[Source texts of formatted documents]
============

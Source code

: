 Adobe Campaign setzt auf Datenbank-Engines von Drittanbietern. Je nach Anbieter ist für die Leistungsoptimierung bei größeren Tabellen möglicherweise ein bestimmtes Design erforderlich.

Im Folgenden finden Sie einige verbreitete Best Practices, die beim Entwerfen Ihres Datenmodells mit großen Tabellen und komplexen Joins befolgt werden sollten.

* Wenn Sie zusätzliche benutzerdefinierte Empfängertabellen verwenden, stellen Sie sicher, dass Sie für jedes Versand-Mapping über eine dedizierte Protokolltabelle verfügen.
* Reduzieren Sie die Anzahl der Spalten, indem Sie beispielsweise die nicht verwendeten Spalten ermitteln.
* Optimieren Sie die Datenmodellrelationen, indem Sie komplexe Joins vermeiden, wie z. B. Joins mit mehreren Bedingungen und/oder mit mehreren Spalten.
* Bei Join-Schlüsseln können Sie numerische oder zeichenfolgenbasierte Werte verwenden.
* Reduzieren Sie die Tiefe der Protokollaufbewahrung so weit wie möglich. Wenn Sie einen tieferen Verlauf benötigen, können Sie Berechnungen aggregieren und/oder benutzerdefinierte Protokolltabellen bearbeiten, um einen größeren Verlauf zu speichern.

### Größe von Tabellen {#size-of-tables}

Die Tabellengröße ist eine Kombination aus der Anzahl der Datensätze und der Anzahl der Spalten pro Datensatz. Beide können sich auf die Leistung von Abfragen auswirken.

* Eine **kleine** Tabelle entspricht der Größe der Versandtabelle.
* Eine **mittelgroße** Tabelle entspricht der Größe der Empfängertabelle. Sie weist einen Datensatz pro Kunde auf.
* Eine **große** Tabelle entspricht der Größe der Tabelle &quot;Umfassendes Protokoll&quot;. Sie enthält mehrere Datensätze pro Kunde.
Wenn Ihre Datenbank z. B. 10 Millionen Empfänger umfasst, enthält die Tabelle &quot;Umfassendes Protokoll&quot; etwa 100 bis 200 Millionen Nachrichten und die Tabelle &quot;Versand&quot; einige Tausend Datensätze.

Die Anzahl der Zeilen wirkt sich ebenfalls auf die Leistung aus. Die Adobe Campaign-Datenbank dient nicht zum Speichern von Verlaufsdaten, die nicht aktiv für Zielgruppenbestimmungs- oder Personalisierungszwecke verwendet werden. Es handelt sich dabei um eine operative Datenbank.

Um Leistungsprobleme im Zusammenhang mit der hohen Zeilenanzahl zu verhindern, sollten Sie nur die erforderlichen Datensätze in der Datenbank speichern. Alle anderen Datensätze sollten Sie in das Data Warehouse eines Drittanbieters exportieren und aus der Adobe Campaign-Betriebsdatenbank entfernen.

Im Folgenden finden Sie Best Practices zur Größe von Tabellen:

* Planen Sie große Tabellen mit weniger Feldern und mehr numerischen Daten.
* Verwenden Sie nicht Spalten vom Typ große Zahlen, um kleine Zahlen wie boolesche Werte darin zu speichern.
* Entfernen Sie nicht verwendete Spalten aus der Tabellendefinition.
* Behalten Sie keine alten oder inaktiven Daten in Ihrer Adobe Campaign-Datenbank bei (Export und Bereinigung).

============

Problem details.
Among the entries, find each line that includes the string "oder" and copy it.

Solution for this exercise.
* Optimieren Sie die Datenmodellrelationen, indem Sie komplexe Joins vermeiden, wie z. B. Joins mit mehreren Bedingungen und/oder mit mehreren Spalten.
* Bei Join-Schlüsseln können Sie numerische oder zeichenfolgenbasierte Werte verwenden.
* Reduzieren Sie die Tiefe der Protokollaufbewahrung so weit wie möglich. Wenn Sie einen tieferen Verlauf benötigen, können Sie Berechnungen aggregieren und/oder benutzerdefinierte Protokolltabellen bearbeiten, um einen größeren Verlauf zu speichern.
Die Anzahl der Zeilen wirkt sich ebenfalls auf die Leistung aus. Die Adobe Campaign-Datenbank dient nicht zum Speichern von Verlaufsdaten, die nicht aktiv für Zielgruppenbestimmungs- oder Personalisierungszwecke verwendet werden. Es handelt sich dabei um eine operative Datenbank.
* Behalten Sie keine alten oder inaktiven Daten in Ihrer Adobe Campaign-Datenbank bei (Export und Bereinigung).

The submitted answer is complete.